La acumulación de libros propios comenzó por libros que ya había leído, la mayoría de la biblioteca Pedagógica, y que me habían gustado tanto que necesitaba tenerlos aunque no los volviera a leer, ni siquiera a tocar otra vez. Es difícil para mí transmitir a otre esa necesidad de que un libro esté en tu casa, de que sea tuyo.

En las últimas semanas me pasó los siguiente: saqué de la biblioteca de la escuela en la que doy clases un libro que tenía muchas ganas de leer pero venía postergando porque octubre, elecciones, ansiedad, etc., todas cuestiones que combatí leyendo novelas negras. Pero pasado el 27 de octubre, fui a Lectura fácil. Y me sucedió que apenas pasadas diez páginas quise tener ese libro en mis estanterías. No quería borrar mis subrayados antes de devolverlo, ni siquiera quería devolverlo. No quiero. ¿Cuál es el costo de no devolver un libro a la biblioteca? Más allá de privar a otres lectores... El precio del libro. Bien: este cuesta $ 1895. Un delirio. Una imposibilidad absoluta para mí. Y más aún porque este mes llegó Rodrigo Fresán y La parte recordada sale $ 1499, otro delirio, pero Fresán forma parte de mi biografía, de mis libros físicos, no puedo no tenerlo, no puedo no puedo no puedo no comprarlo.

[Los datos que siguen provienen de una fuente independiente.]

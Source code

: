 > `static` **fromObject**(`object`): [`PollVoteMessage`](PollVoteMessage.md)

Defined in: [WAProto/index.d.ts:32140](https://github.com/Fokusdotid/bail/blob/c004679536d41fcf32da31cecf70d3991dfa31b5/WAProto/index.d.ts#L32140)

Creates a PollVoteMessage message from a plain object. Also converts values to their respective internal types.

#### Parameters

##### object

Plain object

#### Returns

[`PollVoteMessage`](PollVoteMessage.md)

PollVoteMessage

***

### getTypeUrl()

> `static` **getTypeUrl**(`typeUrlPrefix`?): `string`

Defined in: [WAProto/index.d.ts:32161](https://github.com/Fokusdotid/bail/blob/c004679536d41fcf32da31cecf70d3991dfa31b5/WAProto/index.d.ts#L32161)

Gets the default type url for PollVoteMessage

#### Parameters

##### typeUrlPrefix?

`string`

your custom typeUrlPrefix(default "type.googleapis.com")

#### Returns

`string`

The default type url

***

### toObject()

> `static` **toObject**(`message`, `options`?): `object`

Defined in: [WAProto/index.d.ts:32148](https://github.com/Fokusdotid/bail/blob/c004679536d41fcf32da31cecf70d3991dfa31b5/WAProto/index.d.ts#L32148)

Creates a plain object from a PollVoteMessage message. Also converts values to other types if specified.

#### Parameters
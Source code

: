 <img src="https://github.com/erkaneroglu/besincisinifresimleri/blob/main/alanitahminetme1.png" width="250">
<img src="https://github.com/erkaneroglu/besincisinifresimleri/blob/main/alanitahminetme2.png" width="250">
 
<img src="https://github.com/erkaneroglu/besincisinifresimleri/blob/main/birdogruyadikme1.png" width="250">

Lo compré, hice un esfuerzo yo, otro hizo el Turco, mi librero y amigo, que me lo financia (porque además no pude no comprar otro más). Pero yo hasta hace unos pocos años no tenía que comprar UN libro en cuotas; de nuevo: me compraba dos, tres o cuatro libros al mes, al contado. Los libros se compraban en cuotas cuando yo era niña y había vendedores muy pesados que llegaban a tu casa con esos objetos de culto como eran las enciclopedias, se los hacía pasar a la casa, se les invitaba café, se los escuchaba, y nuestros padres compraban esos tomos con veneración para nosotres, porque íbamos a tener acceso a “la cultura” como ellos no habían tenido.

Es superficial tal vez toda esta disquisición. Yo me quejo por lo que sale un libro y lo que me cuesta a mí comprarlo. Y no es slogan, pero en este íspa nos dejan un legado de mucha gente que no come. Ni qué decir de la angustia y el miedo que me provocan Evo y la Patria Grande. Así que es medio una pavada lo que escribo, es lo menos importante, pero la verdad es que poder comprar libros a mí me haría un poco más feliz.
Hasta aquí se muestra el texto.